2 Guidelines on the applicability of Article 81 of the EC Treaty to horizontal cooperation Agreements OJC 3/02 of 6.1.2001 3 per Lord Hobhouse in THE HILL HARMONY [2001] 1 Lloyd's Rep.147 at p.156 LEGAL AND ECONOMIC ANALYSIS OF TRAMP MARITIME SERVICES with amendments. Again, there is essentially freedom of contract in that contractual terms are basically unregulated by national law.

7. Space Charter

A voyage charterparty under which the space charterer has the right to use only part of the vessel's capacity.

8. Slot Charter

A time or voyage charter under which the slot charterer has the right to use only a specified amount of the ship's container carrying capacity.

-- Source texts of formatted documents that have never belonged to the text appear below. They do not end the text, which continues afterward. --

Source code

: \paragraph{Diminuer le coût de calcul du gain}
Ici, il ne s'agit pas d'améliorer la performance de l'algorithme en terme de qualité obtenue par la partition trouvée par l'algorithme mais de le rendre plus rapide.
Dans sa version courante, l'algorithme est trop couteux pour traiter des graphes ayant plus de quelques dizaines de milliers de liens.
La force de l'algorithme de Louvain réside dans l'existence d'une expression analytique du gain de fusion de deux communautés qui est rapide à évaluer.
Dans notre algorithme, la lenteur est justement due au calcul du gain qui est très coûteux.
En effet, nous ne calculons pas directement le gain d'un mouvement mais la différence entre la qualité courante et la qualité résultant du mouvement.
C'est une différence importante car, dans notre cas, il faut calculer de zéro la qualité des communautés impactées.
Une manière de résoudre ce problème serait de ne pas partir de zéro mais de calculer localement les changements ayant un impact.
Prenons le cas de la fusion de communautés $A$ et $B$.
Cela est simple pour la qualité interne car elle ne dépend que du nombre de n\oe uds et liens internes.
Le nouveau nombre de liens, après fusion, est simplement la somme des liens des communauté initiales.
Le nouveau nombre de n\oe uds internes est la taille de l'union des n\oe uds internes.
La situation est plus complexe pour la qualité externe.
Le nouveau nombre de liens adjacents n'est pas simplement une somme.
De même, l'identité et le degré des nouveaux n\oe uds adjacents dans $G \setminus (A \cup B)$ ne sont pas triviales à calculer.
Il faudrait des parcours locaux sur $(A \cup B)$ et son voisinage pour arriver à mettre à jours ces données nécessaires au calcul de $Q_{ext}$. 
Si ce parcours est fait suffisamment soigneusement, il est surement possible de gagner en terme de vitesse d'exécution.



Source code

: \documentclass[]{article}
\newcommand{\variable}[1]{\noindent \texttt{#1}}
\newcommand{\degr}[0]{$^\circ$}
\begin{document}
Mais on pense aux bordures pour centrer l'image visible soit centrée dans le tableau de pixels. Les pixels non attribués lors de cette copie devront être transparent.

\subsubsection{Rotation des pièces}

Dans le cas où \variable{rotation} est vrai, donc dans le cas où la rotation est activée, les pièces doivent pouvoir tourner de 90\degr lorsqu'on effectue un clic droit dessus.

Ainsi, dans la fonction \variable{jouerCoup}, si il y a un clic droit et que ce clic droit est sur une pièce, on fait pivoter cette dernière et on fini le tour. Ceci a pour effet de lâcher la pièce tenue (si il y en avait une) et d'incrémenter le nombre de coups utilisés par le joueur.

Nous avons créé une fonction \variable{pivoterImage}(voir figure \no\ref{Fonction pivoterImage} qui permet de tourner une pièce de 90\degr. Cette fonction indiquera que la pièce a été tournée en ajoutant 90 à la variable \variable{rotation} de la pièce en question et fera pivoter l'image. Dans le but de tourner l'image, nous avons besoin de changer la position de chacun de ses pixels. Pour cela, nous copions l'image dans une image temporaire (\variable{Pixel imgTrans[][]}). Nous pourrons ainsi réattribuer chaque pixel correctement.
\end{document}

In container liner trades, such charters may be reciprocal ("cross slot charters") between operators / carriers, in order to share capacity.

9. Pool Agreement

An agreement between a number of persons who have the right (because they are bareboat or time charterers, so disponent owners) to exploit the earning capacity of similar ships to co-operate in the Commercial Management and Commercial Operation of (typically) all such ships controlled by them (whilst each retaining any responsibility which they may have for Technical Operation). Various legal structures may be adopted, including the establishment of a full function joint venture "Pool Manager" to whom ships may be time chartered, but the most important characteristic is agreement on a formula (a "distribution key") pursuant to which each ship shall earn from the Pool a share in actual Pool net income (however defined) which is proportionate to that ship's agreed theoretical earning capacity, not its actual earnings in the Pool (save insofar as there is provision for any adjustment, e.g. by way of offhire, in respect of the operational risks retained by the "owners"). The Pool Manager becomes a ship operator or disponent owner and has the right to exploit the earning capacity of the vessel. No standard form documents in popular use. No national regulation of detailed terms.

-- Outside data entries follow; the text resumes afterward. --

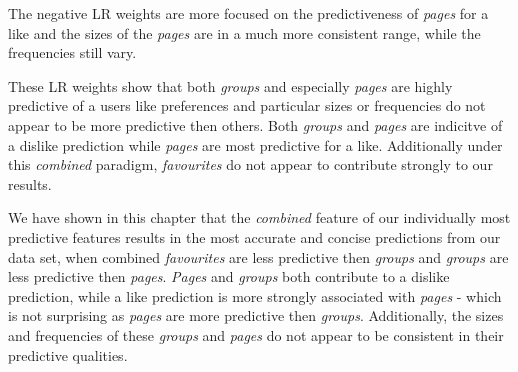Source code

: The negative LR weights are more focused on the predictiveness of \emph{pages} for a like and the sizes of the \emph{pages} are in
a much more consistent range, while the frequencies still vary.

These LR weights show that both \emph{groups} and especially \emph{pages} are highly predictive of a users like preferences and particular 
sizes or frequencies do not appear to be more predictive then others. Both \emph{groups} and \emph{pages} are indicitve of a dislike prediction 
while \emph{pages} are most predictive for a like. Additionally under this \emph{combined} paradigm, \emph{favourites} do not appear 
to contribute strongly to our results.

We have shown in this chapter that the \emph{combined} feature of our individually most predictive features results in the most 
accurate and concise predictions from our data set, when combined \emph{favourites} are less predictive then \emph{groups} and 
\emph{groups} are less predictive then \emph{pages}. \emph{Pages} and \emph{groups} both contribute to a dislike prediction, while a like
prediction is more strongly associated with \emph{pages} - which is not surprising as \emph{pages} are more predictive then \emph{groups}.
Additionally, the sizes and frequencies of these \emph{groups} and \emph{pages} do not appear to be consistent in their predictive qualities.


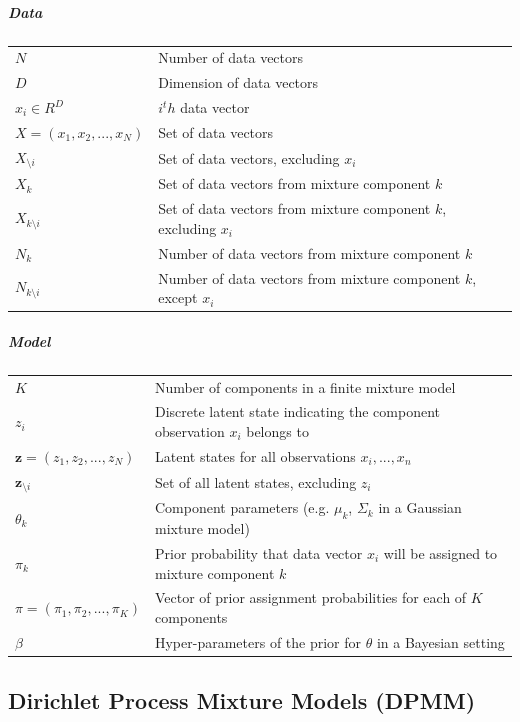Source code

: \documentclass[12pt, a4paper]{article}
\begin{document}
\subparagraph{Data}
\begin{center}
\begin{tabular}{|l|l|}
\hline
$N$ & Number of data vectors \\
$D$ & Dimension of data vectors \\
$x_i \in R^D$ & $i^th$ data vector \\
$X = (x_1, x_2,...,x_N)$ & Set of data vectors \\
$X_{\setminus i}$ & Set of data vectors, excluding $x_i$\\
$X_k$  & Set of data vectors from mixture component $k$ \\ 
$X_{k \setminus i}$  & Set of data vectors from mixture component $k$, excluding $x_i$\\
$N_k$ & Number of data vectors from mixture component $k$ \\  
$N_{k \setminus i}$ & Number of data vectors from mixture component $k$, except $x_i$\\ \hline
\end{tabular}
\end{center}

\subparagraph{Model}
\begin{center}
\begin{tabular}{|l|l|} \hline
$K$ & Number of components in a finite mixture model \\
$z_i$ & Discrete latent state indicating the component observation $x_i$ belongs to \\
$\mathbf{z} = (z_1, z_2,...,z_N)$ & Latent states for all observations $x_i,..., x_n$\\
$\mathbf{z}_{\setminus i}$ & Set of all latent states, excluding $z_i$\\
$\theta_k$  & Component parameters (e.g. $\mu_k$, $\Sigma_k$ in a Gaussian mixture model)  \\
$\pi_k$ & Prior probability that data vector $x_i$ will be assigned to mixture component $k$ \\
$\pi = (\pi_1,\pi_2,...,\pi_K)$ & Vector of prior assignment probabilities for each of $K$ components \\
$\beta$ & Hyper-parameters of the prior for $\theta$ in a Bayesian setting \\ \hline
\end{tabular}
\end{center}


\subsection{Dirichlet Process Mixture Models (DPMM)}
\end{document}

10. Contract of (CoA) or Tonnage Contract

Typically a contract for the carriage of a specified quantity of a particular cargo by more than one voyage between specified ports over a specified period (shippers are seldom willing to commit for more than 2 years), on payment of freight (and with provision for demurrage) in respect of each voyage performed. Often written on a voyage charter form, or specifying that a voyage charter form (with amendments) is to govern individual voyages, a CoA typically does not identify the ships to be used (although it may require them to have specified characteristics), so that the carrier (usually described as "owner") has the right to use any ship(s) whose employment he is entitled to direct at the time for performance; whether as registered or legal owner, or bareboat charterer, or time charterer, or voyage charterer. CoAs are often imprecise as to the size of parcels to be carried and their frequency and timing, so include provisions for nominations of cargoes and ships by the shipper and the owner. Again, detailed contractual terms are basically unregulated by national law.

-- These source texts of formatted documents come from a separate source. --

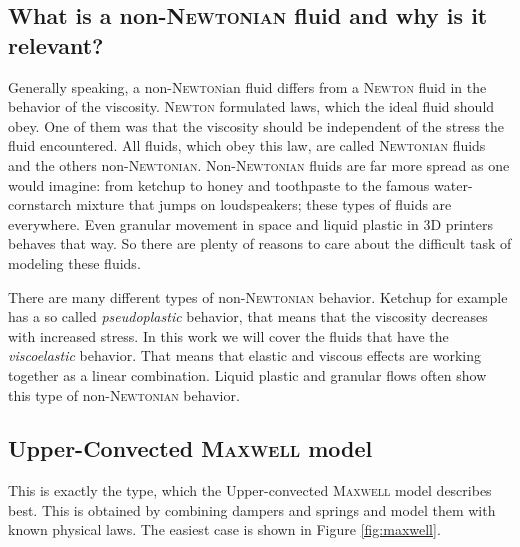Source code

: \documentclass[12pt,a4paper,twoside, open=right]{scrreprt}
\theoremstyle{definition}
\theoremstyle{plain}
\begin{document}
\subsection{What is a non-\textsc{Newtonian} fluid and why is it relevant?}
Generally speaking, a non-\textsc{Newton}ian fluid differs from a \textsc{Newton} fluid in the behavior of the viscosity. \textsc{Newton} formulated laws, which the ideal fluid should obey. One of them was that the viscosity should be independent of the stress the fluid encountered. All fluids, which obey this law, are called \textsc{Newtonian} fluids and the others non-\textsc{Newtonian}. Non-\textsc{Newtonian} fluids are far more spread as one would imagine: from ketchup to honey and toothpaste to the famous water-cornstarch mixture that jumps on loudspeakers; these types of fluids are everywhere. Even granular movement in space and liquid plastic in 3D printers behaves that way. So there are plenty of reasons to care about the difficult task of modeling these fluids. \par 
There are many different types of non-\textsc{Newtonian} behavior. Ketchup for example has a so called \emph{pseudoplastic} behavior, that means that the viscosity decreases with increased stress. In this work we will cover the fluids that have the \emph{viscoelastic }behavior. That means that elastic and viscous effects are working together as a linear combination. Liquid plastic and granular flows often show this type of non-\textsc{Newtonian} behavior.
\subsection{Upper-Convected \textsc{Maxwell} model}
This is exactly the type, which the Upper-convected \textsc{Maxwell} model describes best. This is obtained by combining dampers and springs and model them with known physical laws. The easiest case is shown in Figure \ref{fig:maxwell}.
\end{document}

LEGAL AND ECONOMIC ANALYSIS OF TRAMP MARITIME SERVICES

11. Tramp Shipping

The employment of ships in trades where there are no published schedules, in contrast to liner shipping. Defined by Council Regulation (EEC) No. 4056/86 (Section 1. Article 1(3a)) as follows:

"Tramp vessel services means the transport of goods in bulk or in break bulk in a vessel chartered wholly or partly to one or more shippers on the basis of a voyage or time charter or any other form of contract for non-regularly scheduled or non-advertised sailings where the freight rates are freely negotiated case by case in accordance with the conditions of supply and demand".

12. Spot

Entry into (typically) voyage or trip time charterparties on the basis of a shipper's immediate requirement to ship cargo, typically at an offered rate of freight, and the current or imminent availability of a ship to carry it. Contrast with Period fixtures (time charters and CoAs), the entry into which may satisfy a shipowner's need for secure employment to support his financing arrangements or represent a "hedge" or speculation by the shipowner and/or by the charterer against future fluctuations in the freight rates achievable by spot chartering.